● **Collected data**

━━━━━━━━

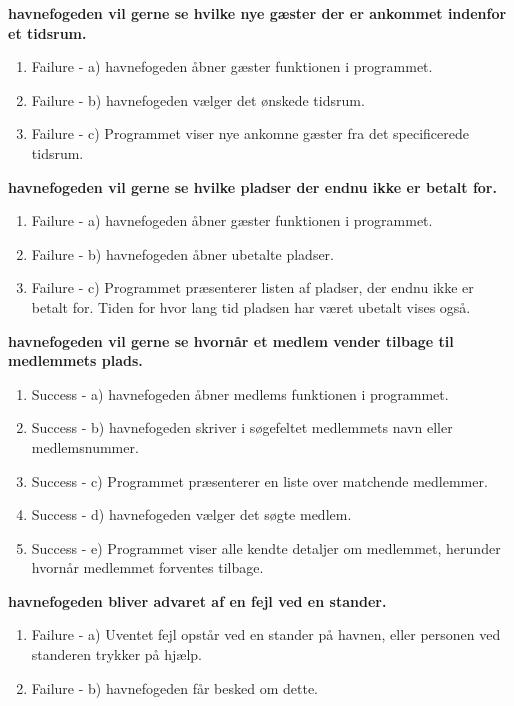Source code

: {{{{	\item{\bf{havnefogeden vil gerne se hvilke nye gæster der er ankommet indenfor et tidsrum.}}
	  \begin{enumerate}
			\item Failure -  a) havnefogeden åbner gæster funktionen i programmet.
			\item Failure -  b) havnefogeden vælger det ønskede tidsrum.
			\item Failure -  c) Programmet viser nye ankomne gæster fra det specificerede tidsrum.
	   \end{enumerate}
  
	\item{\bf{havnefogeden vil gerne se hvilke pladser der endnu ikke er betalt for.}}
	  \begin{enumerate}
			\item Failure -  a) havnefogeden åbner gæster funktionen i programmet.
			\item Failure -  b) havnefogeden åbner ubetalte pladser.
			\item Failure -  c) Programmet præsenterer listen af pladser, der endnu ikke er betalt for. Tiden for hvor lang tid pladsen har været ubetalt vises også.
	   \end{enumerate}
	   
	\item{\bf{havnefogeden vil gerne se hvornår et medlem vender tilbage til medlemmets plads.}}
	  \begin{enumerate}
			\item Success -  a) havnefogeden åbner medlems funktionen i programmet.
			\item Success -  b) havnefogeden skriver i søgefeltet medlemmets navn eller medlemsnummer.
			\item Success -  c) Programmet præsenterer en liste over matchende medlemmer.
			\item Success -  d) havnefogeden vælger det søgte medlem.
			\item Success -  e) Programmet viser alle kendte detaljer om medlemmet, herunder hvornår medlemmet forventes tilbage.
	   \end{enumerate}
	   
	\item{\bf{havnefogeden bliver advaret af en fejl ved en stander.}}
	  \begin{enumerate}
			\item Failure -  a) Uventet fejl opstår ved en stander på havnen, eller personen ved standeren trykker på hjælp.
			\item Failure -  b) havnefogeden får besked om dette.
	   \end{enumerate}
	   
}}}}
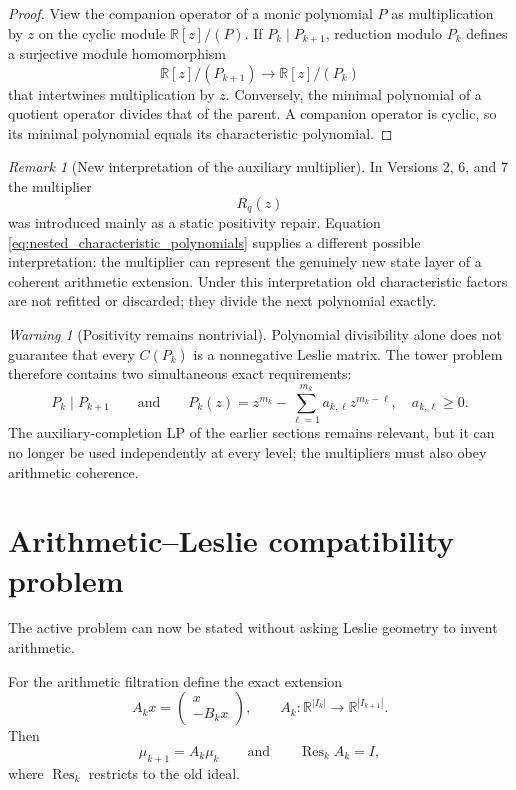 \documentclass[11pt]{amsart}
\numberwithin{equation}{section}
\theoremstyle{plain}
\theoremstyle{definition}
\theoremstyle{remark}
\newtheorem{remark}[theorem]{Remark}
\newtheorem{warning}[theorem]{Warning}
\begin{document}
\begin{proof}
View the companion operator of a monic polynomial $P$ as multiplication by $z$ on the cyclic
module $\mathbb R[z]/(P)$.  If $P_k\mid P_{k+1}$, reduction modulo $P_k$ defines a surjective
module homomorphism
\[
\mathbb R[z]/(P_{k+1})
\longrightarrow
\mathbb R[z]/(P_k)
\]
that intertwines multiplication by $z$.  Conversely, the minimal polynomial of a quotient
operator divides that of the parent.  A companion operator is cyclic, so its minimal polynomial
equals its characteristic polynomial.
\end{proof}

\begin{remark}[New interpretation of the auxiliary multiplier]
\label{rem:auxiliary_as_arithmetic_layer}
In Versions 2, 6, and 7 the multiplier
\[
R_q(z)
\]
was introduced mainly as a static positivity repair.  Equation
\eqref{eq:nested_characteristic_polynomials} supplies a different possible interpretation:
the multiplier can represent the genuinely new state layer of a coherent arithmetic extension.
Under this interpretation old characteristic factors are not refitted or discarded; they divide
the next polynomial exactly.
\end{remark}

\begin{warning}[Positivity remains nontrivial]
\label{warn:tower_positivity}
Polynomial divisibility alone does not guarantee that every $C(P_k)$ is a nonnegative Leslie
matrix.  The tower problem therefore contains two simultaneous exact requirements:
\[
P_k\mid P_{k+1}
\qquad\text{and}\qquad
P_k(z)=z^{m_k}-\sum_{\ell=1}^{m_k}a_{k,\ell}z^{m_k-\ell},
\quad
a_{k,\ell}\ge0.
\]
The auxiliary-completion LP of the earlier sections remains relevant, but it can no longer be
used independently at every level; the multipliers must also obey arithmetic coherence.
\end{warning}


\section{Arithmetic--Leslie compatibility problem}
\label{sec:arithmetic_leslie_compatibility}

The active problem can now be stated without asking Leslie geometry to invent arithmetic.

For the arithmetic filtration define the exact extension
\begin{equation}
A_kx=
\begin{pmatrix}
x\\
-B_kx
\end{pmatrix},
\qquad
A_k:\mathbb R^{|I_k|}\to\mathbb R^{|I_{k+1}|}.
\label{eq:arithmetic_extension_operator}
\end{equation}
Then
\[
\mu_{k+1}=A_k\mu_k
\qquad\text{and}\qquad
\operatorname{Res}_kA_k=I,
\]
where $\operatorname{Res}_k$ restricts to the old ideal.
\end{document}
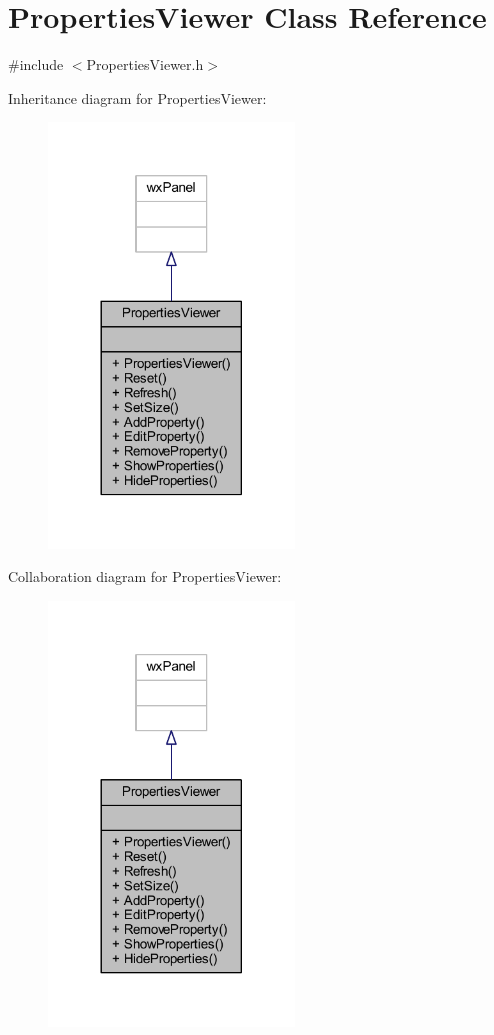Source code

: \hypertarget{class_properties_viewer}{}\section{Properties\+Viewer Class Reference}
\label{class_properties_viewer}


{\ttfamily \#include $<$Properties\+Viewer.\+h$>$}



Inheritance diagram for Properties\+Viewer\+:\nopagebreak
\begin{figure}[H]
\begin{center}
\leavevmode
\includegraphics[width=185pt]{class_properties_viewer__inherit__graph}
\end{center}
\end{figure}


Collaboration diagram for Properties\+Viewer\+:\nopagebreak
\begin{figure}[H]
\begin{center}
\leavevmode
\includegraphics[width=185pt]{class_properties_viewer__coll__graph}
\end{center}
\end{figure}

━━━━━━━━

● **WHAT THE EXERCISE ASKS**
Retype only the lines above from the one with "det søgte medlem." through the one with "was introduced mainly", exactly and with both ends. Images stay out.

● **PROBLEM SOLUTION**
			\item Success -  d) havnefogeden vælger det søgte medlem.
			\item Success -  e) Programmet viser alle kendte detaljer om medlemmet, herunder hvornår medlemmet forventes tilbage.
	   \end{enumerate}
	   
	\item{\bf{havnefogeden bliver advaret af en fejl ved en stander.}}
	  \begin{enumerate}
			\item Failure -  a) Uventet fejl opstår ved en stander på havnen, eller personen ved standeren trykker på hjælp.
			\item Failure -  b) havnefogeden får besked om dette.
	   \end{enumerate}
	   
}}}}
 \documentclass[11pt]{amsart}
\numberwithin{equation}{section}
\theoremstyle{plain}
\theoremstyle{definition}
\theoremstyle{remark}
\newtheorem{remark}[theorem]{Remark}
\newtheorem{warning}[theorem]{Warning}
\begin{document}
\begin{proof}
View the companion operator of a monic polynomial $P$ as multiplication by $z$ on the cyclic
module $\mathbb R[z]/(P)$.  If $P_k\mid P_{k+1}$, reduction modulo $P_k$ defines a surjective
module homomorphism
\[
\mathbb R[z]/(P_{k+1})
\longrightarrow
\mathbb R[z]/(P_k)
\]
that intertwines multiplication by $z$.  Conversely, the minimal polynomial of a quotient
operator divides that of the parent.  A companion operator is cyclic, so its minimal polynomial
equals its characteristic polynomial.
\end{proof}

\begin{remark}[New interpretation of the auxiliary multiplier]
\label{rem:auxiliary_as_arithmetic_layer}
In Versions 2, 6, and 7 the multiplier
\[
R_q(z)
\]
was introduced mainly as a static positivity repair.  Equation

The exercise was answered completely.